(Source records)

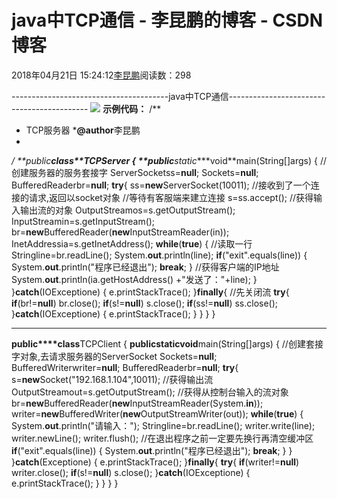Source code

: 
# java中TCP通信 - 李昆鹏的博客 - CSDN博客


2018年04月21日 15:24:12[李昆鹏](https://me.csdn.net/weixin_41547486)阅读数：298


---------------------------------------java中TCP通信-------------------------------------------
![](https://img-blog.csdn.net/20180421152053272?watermark/2/text/aHR0cHM6Ly9ibG9nLmNzZG4ubmV0L3dlaXhpbl80MTU0NzQ4Ng==/font/5a6L5L2T/fontsize/400/fill/I0JBQkFCMA==/dissolve/70)
**示例代码：**
/**
* TCP服务器
***@author**李昆鹏
*
*/
**public****class**TCPServer {
**public****static****void**main(String[]args) {
//创建服务器的服务套接字
ServerSocketss=**null**;
Sockets=**null**;
BufferedReaderbr=**null**;
**try**{
ss=**new**ServerSocket(10011);
//接收到了一个连接的请求,返回以socket对象
//等待有客服端来建立连接
s=ss.accept();
//获得输入输出流的对象
OutputStreamos=s.getOutputStream();
InputStreamin=s.getInputStream();
br=**new**BufferedReader(**new**InputStreamReader(in));
InetAddressia=s.getInetAddress();
**while**(**true**) {
//读取一行
Stringline=br.readLine();
System.**out**.println(line);
**if**("exit".equals(line)) {
System.**out**.println("程序已经退出");
**break**;
}
//获得客户端的IP地址
System.**out**.println(ia.getHostAddress() +"发送了："+line);
}
}**catch**(IOExceptione) {
e.printStackTrace();
}**finally**{
//先关闭流
**try**{
**if**(br!=**null**)
br.close();
**if**(s!=**null**)
s.close();
**if**(ss!=**null**)
ss.close();
}**catch**(IOExceptione) {
e.printStackTrace();
}
}
}
}

------------------------------------------------------------
**public****class**TCPClient {
**public****static****void**main(String[]args) {
//创建套接字对象,去请求服务器的ServerSocket
Sockets=**null**;
BufferedWriterwriter=**null**;
BufferedReaderbr=**null**;
**try**{
s=**new**Socket("192.168.1.104",10011);
//获得输出流
OutputStreamout=s.getOutputStream();
//获得从控制台输入的流对象
br=**new**BufferedReader(**new**InputStreamReader(System.**in**));
writer=**new**BufferedWriter(**new**OutputStreamWriter(out));
**while**(**true**) {
System.**out**.println("请输入：");
Stringline=br.readLine();
writer.write(line);
writer.newLine();
writer.flush();
//在退出程序之前一定要先换行再清空缓冲区
**if**("exit".equals(line)) {
System.**out**.println("程序已经退出");
**break**;
}
}
}**catch**(Exceptione) {
e.printStackTrace();
}**finally**{
**try**{
**if**(writer!=**null**)
writer.close();
**if**(s!=**null**)
s.close();
}**catch**(IOExceptione) {
e.printStackTrace();
}
}
}
}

(End Source records)

What you are asked to do: Only lines holding the word "public" are wanted; copy each one from the listing.

Completed exercise:
**public****class**TCPServer {
**public****static****void**main(String[]args) {
**public****class**TCPClient {
**public****static****void**main(String[]args) {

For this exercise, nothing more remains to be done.